Talk 2: Accelerated stochastic approximation with state-dependent noise
Speaker: Tianjiao Li
Abstract: We consider a class of stochastic smooth convex optimization problems under rather general assumptions on the noise in the stochastic gradient observation. As opposed to the classical problem setting in which the variance of noise is assumed to be uniformly bounded, herein we assume that the variance of stochastic gradients is related to the “sub-optimality” of the approximate solutions delivered by the algorithm. Such problems naturally arise in a variety of applications, in particular, in the well-known generalized linear regression problem in statistics. However, to the best of our knowledge, none of the existing stochastic approximation algorithms for solving this class of problems attain optimality in terms of the dependence on accuracy, problem parameters, and mini-batch size.
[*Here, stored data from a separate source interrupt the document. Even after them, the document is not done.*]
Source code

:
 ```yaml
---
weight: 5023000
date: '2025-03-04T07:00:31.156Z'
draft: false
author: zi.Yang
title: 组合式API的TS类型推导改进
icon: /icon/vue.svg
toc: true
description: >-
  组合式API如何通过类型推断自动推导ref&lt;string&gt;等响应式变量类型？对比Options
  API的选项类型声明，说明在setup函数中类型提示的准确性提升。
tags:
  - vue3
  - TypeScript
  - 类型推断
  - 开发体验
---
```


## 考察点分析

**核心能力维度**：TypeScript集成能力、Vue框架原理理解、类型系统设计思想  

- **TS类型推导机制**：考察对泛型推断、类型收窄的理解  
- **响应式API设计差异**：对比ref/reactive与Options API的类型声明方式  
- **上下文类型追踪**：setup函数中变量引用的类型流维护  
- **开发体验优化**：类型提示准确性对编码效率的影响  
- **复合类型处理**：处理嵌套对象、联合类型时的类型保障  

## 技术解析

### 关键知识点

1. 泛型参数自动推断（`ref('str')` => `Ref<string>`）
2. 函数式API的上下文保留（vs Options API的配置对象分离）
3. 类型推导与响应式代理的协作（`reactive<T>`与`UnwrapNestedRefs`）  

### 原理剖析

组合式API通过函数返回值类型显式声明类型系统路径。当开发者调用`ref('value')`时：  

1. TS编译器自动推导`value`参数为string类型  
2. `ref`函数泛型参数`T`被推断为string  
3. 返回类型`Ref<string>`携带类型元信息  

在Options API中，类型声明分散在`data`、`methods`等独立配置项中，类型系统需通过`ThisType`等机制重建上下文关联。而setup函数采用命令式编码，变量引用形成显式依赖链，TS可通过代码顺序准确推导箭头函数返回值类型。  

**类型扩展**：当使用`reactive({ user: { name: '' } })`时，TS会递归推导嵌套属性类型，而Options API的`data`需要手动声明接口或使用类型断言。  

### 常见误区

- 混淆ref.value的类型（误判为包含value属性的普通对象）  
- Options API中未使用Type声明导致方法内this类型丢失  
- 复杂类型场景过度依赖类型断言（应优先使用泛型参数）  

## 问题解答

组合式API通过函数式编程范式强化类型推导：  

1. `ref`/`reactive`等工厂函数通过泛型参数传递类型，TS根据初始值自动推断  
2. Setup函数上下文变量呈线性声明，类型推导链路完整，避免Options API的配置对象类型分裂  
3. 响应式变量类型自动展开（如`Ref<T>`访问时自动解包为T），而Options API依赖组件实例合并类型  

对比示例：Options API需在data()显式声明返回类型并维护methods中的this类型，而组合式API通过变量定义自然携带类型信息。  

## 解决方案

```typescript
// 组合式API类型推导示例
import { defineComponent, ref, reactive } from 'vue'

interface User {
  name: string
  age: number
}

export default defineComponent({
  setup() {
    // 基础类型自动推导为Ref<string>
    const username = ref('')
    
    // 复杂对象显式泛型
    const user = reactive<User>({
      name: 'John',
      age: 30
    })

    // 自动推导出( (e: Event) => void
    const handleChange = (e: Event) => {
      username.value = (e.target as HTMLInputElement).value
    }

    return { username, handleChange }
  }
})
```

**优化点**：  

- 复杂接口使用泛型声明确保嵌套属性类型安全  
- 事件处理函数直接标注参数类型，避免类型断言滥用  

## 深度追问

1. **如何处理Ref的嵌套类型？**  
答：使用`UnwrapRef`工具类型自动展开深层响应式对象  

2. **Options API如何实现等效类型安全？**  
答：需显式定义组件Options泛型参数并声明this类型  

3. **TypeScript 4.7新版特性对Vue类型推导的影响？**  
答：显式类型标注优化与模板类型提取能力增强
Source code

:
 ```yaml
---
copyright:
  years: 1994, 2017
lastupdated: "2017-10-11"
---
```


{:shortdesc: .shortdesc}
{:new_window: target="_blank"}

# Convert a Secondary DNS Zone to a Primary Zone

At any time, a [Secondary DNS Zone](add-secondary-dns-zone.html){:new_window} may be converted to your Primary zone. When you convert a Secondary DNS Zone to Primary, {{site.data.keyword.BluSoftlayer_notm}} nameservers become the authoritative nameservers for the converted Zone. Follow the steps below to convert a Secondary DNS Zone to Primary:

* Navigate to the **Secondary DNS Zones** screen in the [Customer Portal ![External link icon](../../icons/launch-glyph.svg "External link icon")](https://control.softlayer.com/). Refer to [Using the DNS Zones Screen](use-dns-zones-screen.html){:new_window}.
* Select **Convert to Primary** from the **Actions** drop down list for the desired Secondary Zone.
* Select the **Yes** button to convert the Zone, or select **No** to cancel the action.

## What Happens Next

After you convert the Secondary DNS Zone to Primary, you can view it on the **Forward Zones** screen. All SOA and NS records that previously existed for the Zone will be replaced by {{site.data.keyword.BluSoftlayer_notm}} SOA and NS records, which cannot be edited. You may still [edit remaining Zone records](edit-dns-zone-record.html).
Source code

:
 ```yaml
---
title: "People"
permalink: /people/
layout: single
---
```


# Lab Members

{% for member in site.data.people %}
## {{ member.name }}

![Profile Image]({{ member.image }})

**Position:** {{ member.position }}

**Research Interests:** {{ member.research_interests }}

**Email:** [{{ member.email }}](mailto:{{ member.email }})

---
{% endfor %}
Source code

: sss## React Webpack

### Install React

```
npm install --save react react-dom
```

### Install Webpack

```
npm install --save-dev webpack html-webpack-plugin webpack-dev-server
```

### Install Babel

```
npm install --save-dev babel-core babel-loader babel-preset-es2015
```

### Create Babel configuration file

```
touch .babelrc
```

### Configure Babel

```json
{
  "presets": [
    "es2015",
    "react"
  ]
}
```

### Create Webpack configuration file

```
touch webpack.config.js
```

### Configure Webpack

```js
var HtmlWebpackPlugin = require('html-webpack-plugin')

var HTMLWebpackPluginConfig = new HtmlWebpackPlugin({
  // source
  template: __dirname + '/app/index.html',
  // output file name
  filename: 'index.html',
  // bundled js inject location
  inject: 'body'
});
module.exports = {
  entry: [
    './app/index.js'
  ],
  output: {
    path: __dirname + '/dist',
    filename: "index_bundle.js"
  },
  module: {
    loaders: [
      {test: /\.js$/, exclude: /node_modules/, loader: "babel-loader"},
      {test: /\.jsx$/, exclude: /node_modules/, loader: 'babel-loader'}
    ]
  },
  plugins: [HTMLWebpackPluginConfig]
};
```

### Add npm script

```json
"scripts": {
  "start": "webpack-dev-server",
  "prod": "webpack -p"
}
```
We discuss two non-Euclidean accelerated stochastic approximation routines—stochastic accelerated gradient descent (SAGD) and stochastic gradient extrapolation (SGE)—which carry a particular duality relationship. We show that both SAGD and SGE, under appropriate conditions, achieve the optimal convergence rate, attaining the optimal iteration and sample complexities simultaneously. However, corresponding assumptions for the SGE algorithm are more general; they allow, for instance, for efficient application of the SGE to statistical estimation problems under heavy tail noises and discontinuous score functions. We also discuss the application of the SGE to problems satisfying quadratic growth conditions, and show how it can be used to recover sparse solutions. Finally, we report on some simulation experiments to illustrate numerical performance of our proposed algorithms in high-dimensional settings.
Talk 3: SQP for physics-informed machine learning
Speaker: Qi Wang
Abstract: A methodology for physics-informed machine learning is presented, which incorporates prior information in the training problem through hard constraints, rather than the typical modern practice of using soft constraints (i.e., regularization terms or penalty methods). The methodology is based on a recently proposed stochastic-gradient-based SQP algorithm and is extended to use Adam-type step computation in the presence of hard constraints. The effectiveness of the method is demonstrated through numerical experiments on physics-informed learning problems.